[Records contained in a dataset]
-=-=-

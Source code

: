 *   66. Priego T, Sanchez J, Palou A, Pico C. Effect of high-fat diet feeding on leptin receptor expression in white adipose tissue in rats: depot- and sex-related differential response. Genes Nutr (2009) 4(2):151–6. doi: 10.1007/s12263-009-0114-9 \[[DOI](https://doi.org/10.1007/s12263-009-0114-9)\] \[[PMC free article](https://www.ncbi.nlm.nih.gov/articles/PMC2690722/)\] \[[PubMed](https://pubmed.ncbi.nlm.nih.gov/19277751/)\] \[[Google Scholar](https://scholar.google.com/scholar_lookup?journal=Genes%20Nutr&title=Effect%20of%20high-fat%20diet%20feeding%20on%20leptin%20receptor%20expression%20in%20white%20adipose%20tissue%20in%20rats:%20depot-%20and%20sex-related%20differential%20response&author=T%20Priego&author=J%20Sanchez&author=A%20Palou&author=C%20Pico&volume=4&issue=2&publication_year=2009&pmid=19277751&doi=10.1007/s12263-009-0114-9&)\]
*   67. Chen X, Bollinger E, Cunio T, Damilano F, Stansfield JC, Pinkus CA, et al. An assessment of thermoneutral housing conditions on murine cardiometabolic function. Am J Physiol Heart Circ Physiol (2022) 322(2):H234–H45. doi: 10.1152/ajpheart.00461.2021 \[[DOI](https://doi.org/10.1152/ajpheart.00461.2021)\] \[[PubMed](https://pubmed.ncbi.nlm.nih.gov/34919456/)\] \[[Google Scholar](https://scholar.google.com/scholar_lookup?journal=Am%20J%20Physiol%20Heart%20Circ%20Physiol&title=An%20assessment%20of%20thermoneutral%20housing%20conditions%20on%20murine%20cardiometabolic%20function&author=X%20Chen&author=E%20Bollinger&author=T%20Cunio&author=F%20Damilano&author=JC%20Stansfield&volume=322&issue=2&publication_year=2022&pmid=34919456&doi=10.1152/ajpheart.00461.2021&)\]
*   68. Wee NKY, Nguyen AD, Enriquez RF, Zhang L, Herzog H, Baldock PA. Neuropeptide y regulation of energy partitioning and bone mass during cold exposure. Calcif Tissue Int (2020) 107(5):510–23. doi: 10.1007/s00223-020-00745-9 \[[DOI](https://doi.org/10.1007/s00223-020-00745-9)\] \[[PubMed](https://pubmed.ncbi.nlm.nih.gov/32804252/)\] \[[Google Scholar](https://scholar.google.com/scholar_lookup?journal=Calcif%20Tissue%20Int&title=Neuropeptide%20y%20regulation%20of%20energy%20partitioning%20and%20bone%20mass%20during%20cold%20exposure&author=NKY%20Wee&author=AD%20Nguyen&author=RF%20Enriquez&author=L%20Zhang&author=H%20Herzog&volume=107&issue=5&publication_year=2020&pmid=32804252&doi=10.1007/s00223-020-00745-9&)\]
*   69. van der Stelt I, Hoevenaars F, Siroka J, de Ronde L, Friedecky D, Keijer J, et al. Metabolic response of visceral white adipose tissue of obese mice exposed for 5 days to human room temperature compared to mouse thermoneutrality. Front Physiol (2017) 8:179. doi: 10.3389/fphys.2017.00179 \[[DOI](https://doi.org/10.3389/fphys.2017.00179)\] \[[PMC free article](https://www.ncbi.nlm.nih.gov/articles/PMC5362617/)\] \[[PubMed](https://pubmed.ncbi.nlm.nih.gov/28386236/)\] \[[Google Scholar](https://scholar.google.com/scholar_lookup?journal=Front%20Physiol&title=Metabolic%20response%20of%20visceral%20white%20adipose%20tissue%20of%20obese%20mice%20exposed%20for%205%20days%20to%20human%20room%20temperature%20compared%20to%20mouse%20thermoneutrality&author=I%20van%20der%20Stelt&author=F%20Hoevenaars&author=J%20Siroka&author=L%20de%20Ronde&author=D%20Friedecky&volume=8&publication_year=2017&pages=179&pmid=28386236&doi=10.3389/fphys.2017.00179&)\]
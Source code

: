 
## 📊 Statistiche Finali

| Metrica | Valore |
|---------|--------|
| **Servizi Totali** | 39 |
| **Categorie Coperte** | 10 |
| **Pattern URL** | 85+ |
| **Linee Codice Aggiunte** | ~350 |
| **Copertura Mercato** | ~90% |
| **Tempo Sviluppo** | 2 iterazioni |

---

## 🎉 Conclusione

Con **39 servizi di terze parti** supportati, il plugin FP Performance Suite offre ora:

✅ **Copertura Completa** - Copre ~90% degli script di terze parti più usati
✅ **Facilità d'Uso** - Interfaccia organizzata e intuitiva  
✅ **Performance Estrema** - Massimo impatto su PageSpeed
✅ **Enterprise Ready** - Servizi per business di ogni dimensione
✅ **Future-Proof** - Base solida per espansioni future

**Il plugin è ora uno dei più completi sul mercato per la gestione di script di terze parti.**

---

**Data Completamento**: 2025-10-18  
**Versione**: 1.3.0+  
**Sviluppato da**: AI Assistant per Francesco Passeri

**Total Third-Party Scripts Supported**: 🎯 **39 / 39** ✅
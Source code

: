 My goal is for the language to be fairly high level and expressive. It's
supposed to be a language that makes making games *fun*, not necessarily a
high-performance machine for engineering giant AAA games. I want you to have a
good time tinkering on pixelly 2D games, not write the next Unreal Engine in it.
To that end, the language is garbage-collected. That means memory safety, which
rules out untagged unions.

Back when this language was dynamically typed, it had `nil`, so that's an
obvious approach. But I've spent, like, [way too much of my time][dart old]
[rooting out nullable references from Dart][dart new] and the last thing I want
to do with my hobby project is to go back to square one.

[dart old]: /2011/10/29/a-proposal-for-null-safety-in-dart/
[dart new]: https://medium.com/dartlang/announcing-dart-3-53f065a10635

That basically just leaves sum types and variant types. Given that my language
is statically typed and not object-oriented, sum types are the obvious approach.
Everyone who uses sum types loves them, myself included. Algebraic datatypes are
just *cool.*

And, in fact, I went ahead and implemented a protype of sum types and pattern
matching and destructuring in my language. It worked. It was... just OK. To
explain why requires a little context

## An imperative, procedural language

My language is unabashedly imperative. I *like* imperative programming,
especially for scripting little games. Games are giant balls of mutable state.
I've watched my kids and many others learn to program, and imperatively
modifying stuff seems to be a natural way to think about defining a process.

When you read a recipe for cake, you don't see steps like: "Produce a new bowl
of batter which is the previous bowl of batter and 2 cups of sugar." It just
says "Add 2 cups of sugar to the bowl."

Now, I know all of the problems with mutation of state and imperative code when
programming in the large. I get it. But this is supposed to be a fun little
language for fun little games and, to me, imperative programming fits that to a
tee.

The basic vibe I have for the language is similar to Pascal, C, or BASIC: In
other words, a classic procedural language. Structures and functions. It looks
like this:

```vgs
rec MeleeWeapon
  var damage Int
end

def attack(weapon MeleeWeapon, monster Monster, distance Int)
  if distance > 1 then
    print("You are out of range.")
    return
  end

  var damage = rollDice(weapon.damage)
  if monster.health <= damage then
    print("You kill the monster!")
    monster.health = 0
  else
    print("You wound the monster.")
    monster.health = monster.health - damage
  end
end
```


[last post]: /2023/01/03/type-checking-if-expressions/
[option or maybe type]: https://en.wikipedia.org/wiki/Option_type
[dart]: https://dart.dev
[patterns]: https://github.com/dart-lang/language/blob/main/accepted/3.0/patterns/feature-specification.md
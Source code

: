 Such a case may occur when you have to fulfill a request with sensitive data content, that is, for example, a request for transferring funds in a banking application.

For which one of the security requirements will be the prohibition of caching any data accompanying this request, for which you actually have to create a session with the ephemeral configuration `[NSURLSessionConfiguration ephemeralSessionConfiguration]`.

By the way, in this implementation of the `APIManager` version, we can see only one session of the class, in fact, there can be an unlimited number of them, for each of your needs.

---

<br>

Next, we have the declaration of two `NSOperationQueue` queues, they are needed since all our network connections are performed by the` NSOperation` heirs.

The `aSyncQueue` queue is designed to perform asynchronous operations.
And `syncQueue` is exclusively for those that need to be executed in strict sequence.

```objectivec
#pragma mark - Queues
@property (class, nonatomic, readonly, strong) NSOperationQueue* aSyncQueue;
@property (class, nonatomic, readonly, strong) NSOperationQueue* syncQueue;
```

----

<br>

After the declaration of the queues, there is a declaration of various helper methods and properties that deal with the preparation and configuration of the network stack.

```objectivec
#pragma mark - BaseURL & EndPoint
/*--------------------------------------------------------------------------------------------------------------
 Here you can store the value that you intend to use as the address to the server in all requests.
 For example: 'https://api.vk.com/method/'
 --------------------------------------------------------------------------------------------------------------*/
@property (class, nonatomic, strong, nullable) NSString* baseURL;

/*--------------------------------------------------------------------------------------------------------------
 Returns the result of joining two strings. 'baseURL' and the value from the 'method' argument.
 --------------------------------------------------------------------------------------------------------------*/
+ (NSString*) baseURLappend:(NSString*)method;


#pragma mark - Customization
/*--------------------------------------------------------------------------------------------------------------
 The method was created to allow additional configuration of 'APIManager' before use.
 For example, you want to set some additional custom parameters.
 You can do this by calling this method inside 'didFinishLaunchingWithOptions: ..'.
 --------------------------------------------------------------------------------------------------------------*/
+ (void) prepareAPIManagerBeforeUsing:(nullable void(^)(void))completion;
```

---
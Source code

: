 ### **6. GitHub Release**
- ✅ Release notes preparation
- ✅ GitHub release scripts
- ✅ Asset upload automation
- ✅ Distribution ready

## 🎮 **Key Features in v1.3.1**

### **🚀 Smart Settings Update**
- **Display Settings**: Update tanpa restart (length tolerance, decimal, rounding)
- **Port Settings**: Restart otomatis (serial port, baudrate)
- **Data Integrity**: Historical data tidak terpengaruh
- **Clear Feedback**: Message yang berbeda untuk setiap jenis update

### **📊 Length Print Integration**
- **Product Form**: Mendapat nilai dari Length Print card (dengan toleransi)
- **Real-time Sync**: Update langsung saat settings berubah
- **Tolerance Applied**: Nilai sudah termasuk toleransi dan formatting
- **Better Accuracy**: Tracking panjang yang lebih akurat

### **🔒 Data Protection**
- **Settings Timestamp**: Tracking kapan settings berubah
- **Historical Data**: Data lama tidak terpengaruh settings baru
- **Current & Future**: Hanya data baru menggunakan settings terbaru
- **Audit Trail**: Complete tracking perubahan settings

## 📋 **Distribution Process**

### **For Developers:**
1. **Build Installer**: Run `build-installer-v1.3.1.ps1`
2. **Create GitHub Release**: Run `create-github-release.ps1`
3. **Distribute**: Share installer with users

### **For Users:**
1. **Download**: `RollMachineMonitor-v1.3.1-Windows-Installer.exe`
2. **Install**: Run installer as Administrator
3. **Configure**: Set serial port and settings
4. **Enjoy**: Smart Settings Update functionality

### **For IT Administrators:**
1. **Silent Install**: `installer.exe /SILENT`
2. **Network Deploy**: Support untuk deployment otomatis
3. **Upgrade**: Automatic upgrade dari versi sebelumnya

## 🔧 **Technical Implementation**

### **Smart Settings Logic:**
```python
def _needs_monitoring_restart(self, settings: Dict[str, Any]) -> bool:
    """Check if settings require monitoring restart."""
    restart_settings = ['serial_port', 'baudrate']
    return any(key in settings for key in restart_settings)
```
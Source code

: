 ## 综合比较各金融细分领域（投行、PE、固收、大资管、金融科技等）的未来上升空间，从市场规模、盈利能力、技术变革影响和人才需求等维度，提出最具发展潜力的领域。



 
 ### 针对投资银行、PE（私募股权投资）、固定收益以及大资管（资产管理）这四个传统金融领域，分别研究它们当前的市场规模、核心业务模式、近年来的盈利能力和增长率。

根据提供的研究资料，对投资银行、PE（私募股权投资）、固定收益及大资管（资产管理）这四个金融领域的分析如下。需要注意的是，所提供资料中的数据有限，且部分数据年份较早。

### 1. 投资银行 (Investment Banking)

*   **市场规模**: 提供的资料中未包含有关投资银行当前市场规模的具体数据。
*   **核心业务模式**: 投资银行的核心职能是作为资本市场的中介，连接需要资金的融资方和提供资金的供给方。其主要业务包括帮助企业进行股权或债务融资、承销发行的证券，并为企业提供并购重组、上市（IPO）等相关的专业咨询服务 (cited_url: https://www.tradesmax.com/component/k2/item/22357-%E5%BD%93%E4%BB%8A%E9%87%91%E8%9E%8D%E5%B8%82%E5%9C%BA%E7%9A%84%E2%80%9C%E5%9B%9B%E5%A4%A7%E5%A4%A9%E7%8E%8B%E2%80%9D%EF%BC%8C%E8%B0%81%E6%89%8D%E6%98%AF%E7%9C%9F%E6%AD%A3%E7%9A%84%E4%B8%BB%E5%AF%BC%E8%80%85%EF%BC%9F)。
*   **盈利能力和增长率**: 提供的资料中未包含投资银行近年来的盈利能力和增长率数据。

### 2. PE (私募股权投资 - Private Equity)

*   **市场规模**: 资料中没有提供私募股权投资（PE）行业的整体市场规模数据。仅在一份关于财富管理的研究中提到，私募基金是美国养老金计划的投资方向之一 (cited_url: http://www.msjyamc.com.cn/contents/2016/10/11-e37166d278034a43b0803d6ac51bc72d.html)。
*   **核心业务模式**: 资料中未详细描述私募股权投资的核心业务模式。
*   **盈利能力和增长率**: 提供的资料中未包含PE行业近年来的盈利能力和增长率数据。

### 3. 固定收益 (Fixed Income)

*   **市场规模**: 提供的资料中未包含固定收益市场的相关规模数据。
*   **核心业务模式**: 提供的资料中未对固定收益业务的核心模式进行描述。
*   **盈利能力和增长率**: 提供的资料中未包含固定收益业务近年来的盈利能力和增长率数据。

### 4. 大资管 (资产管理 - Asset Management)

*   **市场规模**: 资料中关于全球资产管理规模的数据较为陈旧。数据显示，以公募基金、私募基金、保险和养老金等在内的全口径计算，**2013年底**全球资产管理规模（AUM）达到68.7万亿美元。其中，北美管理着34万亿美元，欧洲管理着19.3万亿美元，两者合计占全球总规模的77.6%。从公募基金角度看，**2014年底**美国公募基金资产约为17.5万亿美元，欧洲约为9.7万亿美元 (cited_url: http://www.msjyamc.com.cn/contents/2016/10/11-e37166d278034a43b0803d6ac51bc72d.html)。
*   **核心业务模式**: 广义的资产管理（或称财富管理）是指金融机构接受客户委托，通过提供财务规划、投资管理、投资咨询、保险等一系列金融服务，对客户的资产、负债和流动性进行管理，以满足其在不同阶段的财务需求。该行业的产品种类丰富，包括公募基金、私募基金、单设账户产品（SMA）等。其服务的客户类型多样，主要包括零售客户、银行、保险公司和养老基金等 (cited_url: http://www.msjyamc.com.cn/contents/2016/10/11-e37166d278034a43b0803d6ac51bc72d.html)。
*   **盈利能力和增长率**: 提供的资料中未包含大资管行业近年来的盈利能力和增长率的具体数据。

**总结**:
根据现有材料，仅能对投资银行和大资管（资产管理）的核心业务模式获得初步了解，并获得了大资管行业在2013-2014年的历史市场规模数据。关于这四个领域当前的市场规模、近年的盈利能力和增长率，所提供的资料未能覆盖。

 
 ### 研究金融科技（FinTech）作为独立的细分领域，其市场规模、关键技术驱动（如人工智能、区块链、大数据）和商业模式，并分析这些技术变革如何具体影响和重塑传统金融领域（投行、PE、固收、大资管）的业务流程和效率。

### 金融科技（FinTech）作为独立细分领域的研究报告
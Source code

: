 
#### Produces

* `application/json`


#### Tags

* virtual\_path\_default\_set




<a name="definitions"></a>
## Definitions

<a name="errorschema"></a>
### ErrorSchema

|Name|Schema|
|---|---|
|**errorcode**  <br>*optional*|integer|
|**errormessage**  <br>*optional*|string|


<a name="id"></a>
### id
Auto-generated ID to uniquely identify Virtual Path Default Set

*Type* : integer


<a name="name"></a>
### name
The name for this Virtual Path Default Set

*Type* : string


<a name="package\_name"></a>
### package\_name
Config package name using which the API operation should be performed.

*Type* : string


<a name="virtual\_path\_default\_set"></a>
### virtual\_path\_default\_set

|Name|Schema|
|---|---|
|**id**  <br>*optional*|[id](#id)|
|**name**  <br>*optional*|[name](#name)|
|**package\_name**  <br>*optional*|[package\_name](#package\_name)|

-=-=-

* [PROBLEM DETAILS]: Lines holding "example" in the data above: copy each of them.

* [EXERCISE RESPONSE]:
: Such a case may occur when you have to fulfill a request with sensitive data content, that is, for example, a request for transferring funds in a banking application.
 For example: 'https://api.vk.com/method/'
 For example, you want to set some additional custom parameters.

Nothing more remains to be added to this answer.